##### Exercise material

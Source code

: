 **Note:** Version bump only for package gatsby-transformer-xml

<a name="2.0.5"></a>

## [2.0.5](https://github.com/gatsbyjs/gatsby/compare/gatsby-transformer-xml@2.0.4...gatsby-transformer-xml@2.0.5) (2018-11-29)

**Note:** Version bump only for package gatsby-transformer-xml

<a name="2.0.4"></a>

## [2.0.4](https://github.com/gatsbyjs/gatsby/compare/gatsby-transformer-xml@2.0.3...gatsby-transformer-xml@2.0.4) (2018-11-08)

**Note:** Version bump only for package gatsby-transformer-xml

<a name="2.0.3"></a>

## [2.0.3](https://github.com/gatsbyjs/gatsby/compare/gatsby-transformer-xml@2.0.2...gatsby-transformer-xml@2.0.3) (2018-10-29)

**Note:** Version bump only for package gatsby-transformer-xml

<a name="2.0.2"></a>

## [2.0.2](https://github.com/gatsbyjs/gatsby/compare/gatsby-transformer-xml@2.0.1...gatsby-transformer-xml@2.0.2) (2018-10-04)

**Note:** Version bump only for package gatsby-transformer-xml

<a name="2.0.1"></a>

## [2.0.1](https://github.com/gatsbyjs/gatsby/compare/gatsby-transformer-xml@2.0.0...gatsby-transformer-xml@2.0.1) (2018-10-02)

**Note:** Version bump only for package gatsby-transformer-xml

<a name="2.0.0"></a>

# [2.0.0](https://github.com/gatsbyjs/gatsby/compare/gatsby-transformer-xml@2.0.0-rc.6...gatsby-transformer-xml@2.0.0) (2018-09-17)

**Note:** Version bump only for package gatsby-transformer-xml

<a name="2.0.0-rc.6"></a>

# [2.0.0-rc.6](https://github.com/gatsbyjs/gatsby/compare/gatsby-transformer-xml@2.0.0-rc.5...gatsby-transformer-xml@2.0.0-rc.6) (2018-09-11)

##########

Directions for this task:
Extract the full listing above without altering anything.

Problem solution:
Source code

: **Note:** Version bump only for package gatsby-transformer-xml

<a name="2.0.5"></a>

## [2.0.5](https://github.com/gatsbyjs/gatsby/compare/gatsby-transformer-xml@2.0.4...gatsby-transformer-xml@2.0.5) (2018-11-29)

**Note:** Version bump only for package gatsby-transformer-xml

<a name="2.0.4"></a>

## [2.0.4](https://github.com/gatsbyjs/gatsby/compare/gatsby-transformer-xml@2.0.3...gatsby-transformer-xml@2.0.4) (2018-11-08)

**Note:** Version bump only for package gatsby-transformer-xml

<a name="2.0.3"></a>

## [2.0.3](https://github.com/gatsbyjs/gatsby/compare/gatsby-transformer-xml@2.0.2...gatsby-transformer-xml@2.0.3) (2018-10-29)

**Note:** Version bump only for package gatsby-transformer-xml

<a name="2.0.2"></a>

## [2.0.2](https://github.com/gatsbyjs/gatsby/compare/gatsby-transformer-xml@2.0.1...gatsby-transformer-xml@2.0.2) (2018-10-04)

**Note:** Version bump only for package gatsby-transformer-xml

<a name="2.0.1"></a>

## [2.0.1](https://github.com/gatsbyjs/gatsby/compare/gatsby-transformer-xml@2.0.0...gatsby-transformer-xml@2.0.1) (2018-10-02)

**Note:** Version bump only for package gatsby-transformer-xml

<a name="2.0.0"></a>

# [2.0.0](https://github.com/gatsbyjs/gatsby/compare/gatsby-transformer-xml@2.0.0-rc.6...gatsby-transformer-xml@2.0.0) (2018-09-17)

**Note:** Version bump only for package gatsby-transformer-xml

<a name="2.0.0-rc.6"></a>

# [2.0.0-rc.6](https://github.com/gatsbyjs/gatsby/compare/gatsby-transformer-xml@2.0.0-rc.5...gatsby-transformer-xml@2.0.0-rc.6) (2018-09-11)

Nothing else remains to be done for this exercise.